* Work item *
An exact copy of the listing below is required, minus its pictures.
· · · · ·
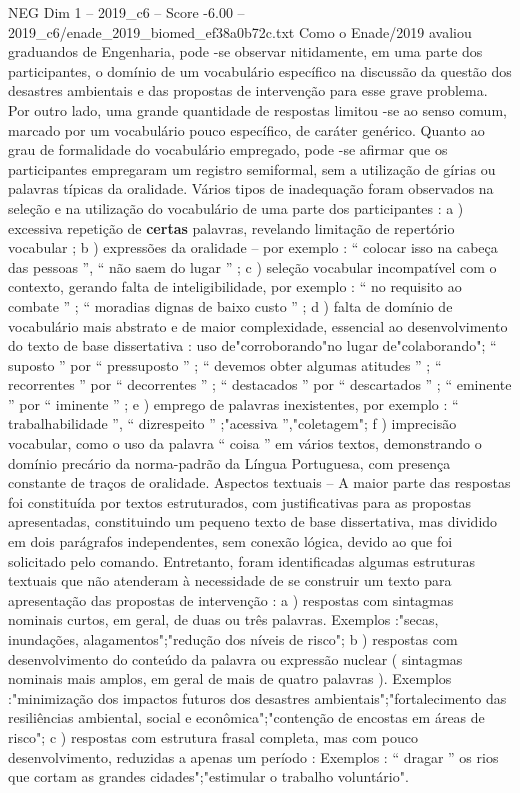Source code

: \begin{textsample}{NEG Dim 1 – 2019\_c6 – Score -6.00 – 2019\_c6/enade\_2019\_biomed\_ef38a0b72c.txt}
Como o Enade/2019 avaliou graduandos de Engenharia, pode -se observar nitidamente, em uma parte dos participantes, o domínio de um vocabulário específico na discussão da questão dos desastres ambientais e das propostas de intervenção para esse grave problema.
Por outro lado, uma grande quantidade de respostas limitou -se ao senso comum, marcado por um vocabulário pouco específico, de caráter genérico.
Quanto ao grau de formalidade do vocabulário empregado, pode -se afirmar que os participantes empregaram um registro semiformal, sem a utilização de gírias ou palavras típicas da oralidade.
Vários tipos de inadequação foram observados na seleção e na utilização do vocabulário de uma parte dos participantes : a ) excessiva repetição de \textbf{certas} palavras, revelando limitação de repertório vocabular ; b ) expressões da oralidade – por exemplo : “ colocar isso na cabeça das pessoas ”, “ não saem do lugar ” ; c ) seleção vocabular incompatível com o contexto, gerando falta de inteligibilidade, por exemplo : “ no requisito ao combate ” ; “ moradias dignas de baixo custo ” ; d ) falta de domínio de vocabulário mais abstrato e de maior complexidade, essencial ao desenvolvimento do texto de base dissertativa : uso de"corroborando"no lugar de"colaborando"; “ suposto ” por “ pressuposto ” ; “ devemos obter algumas atitudes ” ; “ recorrentes ” por “ decorrentes ” ; “ destacados ” por “ descartados ” ; “ eminente ” por “ iminente ” ; e ) emprego de palavras inexistentes, por exemplo : “ trabalhabilidade ”, “ dizrespeito ” ;"acessiva ”,"coletagem"; f ) imprecisão vocabular, como o uso da palavra “ coisa ” em vários textos, demonstrando o domínio precário da norma-padrão da Língua Portuguesa, com presença constante de traços de oralidade.
Aspectos textuais – A maior parte das respostas foi constituída por textos estruturados, com justificativas para as propostas apresentadas, constituindo um pequeno texto de base dissertativa, mas dividido em dois parágrafos independentes, sem conexão lógica, devido ao que foi solicitado pelo comando.
Entretanto, foram identificadas algumas estruturas textuais que não atenderam à necessidade de se construir um texto para apresentação das propostas de intervenção : a ) respostas com sintagmas nominais curtos, em geral, de duas ou três palavras.
Exemplos :"secas, inundações, alagamentos";"redução dos níveis de risco"; b ) respostas com desenvolvimento do conteúdo da palavra ou expressão nuclear ( sintagmas nominais mais amplos, em geral de mais de quatro palavras ).
Exemplos :"minimização dos impactos futuros dos desastres ambientais";"fortalecimento das resiliências ambiental, social e econômica";"contenção de encostas em áreas de risco"; c ) respostas com estrutura frasal completa, mas com pouco desenvolvimento, reduzidas a apenas um período : Exemplos : “ dragar ” os rios que cortam as grandes cidades";"estimular o trabalho voluntário".

\end{textsample}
· · · · ·
* Answer section *
Source code

: \begin{textsample}{NEG Dim 1 – 2019\_c6 – Score -6.00 – 2019\_c6/enade\_2019\_biomed\_ef38a0b72c.txt}
Como o Enade/2019 avaliou graduandos de Engenharia, pode -se observar nitidamente, em uma parte dos participantes, o domínio de um vocabulário específico na discussão da questão dos desastres ambientais e das propostas de intervenção para esse grave problema.
Por outro lado, uma grande quantidade de respostas limitou -se ao senso comum, marcado por um vocabulário pouco específico, de caráter genérico.
Quanto ao grau de formalidade do vocabulário empregado, pode -se afirmar que os participantes empregaram um registro semiformal, sem a utilização de gírias ou palavras típicas da oralidade.
Vários tipos de inadequação foram observados na seleção e na utilização do vocabulário de uma parte dos participantes : a ) excessiva repetição de \textbf{certas} palavras, revelando limitação de repertório vocabular ; b ) expressões da oralidade – por exemplo : “ colocar isso na cabeça das pessoas ”, “ não saem do lugar ” ; c ) seleção vocabular incompatível com o contexto, gerando falta de inteligibilidade, por exemplo : “ no requisito ao combate ” ; “ moradias dignas de baixo custo ” ; d ) falta de domínio de vocabulário mais abstrato e de maior complexidade, essencial ao desenvolvimento do texto de base dissertativa : uso de"corroborando"no lugar de"colaborando"; “ suposto ” por “ pressuposto ” ; “ devemos obter algumas atitudes ” ; “ recorrentes ” por “ decorrentes ” ; “ destacados ” por “ descartados ” ; “ eminente ” por “ iminente ” ; e ) emprego de palavras inexistentes, por exemplo : “ trabalhabilidade ”, “ dizrespeito ” ;"acessiva ”,"coletagem"; f ) imprecisão vocabular, como o uso da palavra “ coisa ” em vários textos, demonstrando o domínio precário da norma-padrão da Língua Portuguesa, com presença constante de traços de oralidade.
Aspectos textuais – A maior parte das respostas foi constituída por textos estruturados, com justificativas para as propostas apresentadas, constituindo um pequeno texto de base dissertativa, mas dividido em dois parágrafos independentes, sem conexão lógica, devido ao que foi solicitado pelo comando.
Entretanto, foram identificadas algumas estruturas textuais que não atenderam à necessidade de se construir um texto para apresentação das propostas de intervenção : a ) respostas com sintagmas nominais curtos, em geral, de duas ou três palavras.
Exemplos :"secas, inundações, alagamentos";"redução dos níveis de risco"; b ) respostas com desenvolvimento do conteúdo da palavra ou expressão nuclear ( sintagmas nominais mais amplos, em geral de mais de quatro palavras ).
Exemplos :"minimização dos impactos futuros dos desastres ambientais";"fortalecimento das resiliências ambiental, social e econômica";"contenção de encostas em áreas de risco"; c ) respostas com estrutura frasal completa, mas com pouco desenvolvimento, reduzidas a apenas um período : Exemplos : “ dragar ” os rios que cortam as grandes cidades";"estimular o trabalho voluntário".

\end{textsample}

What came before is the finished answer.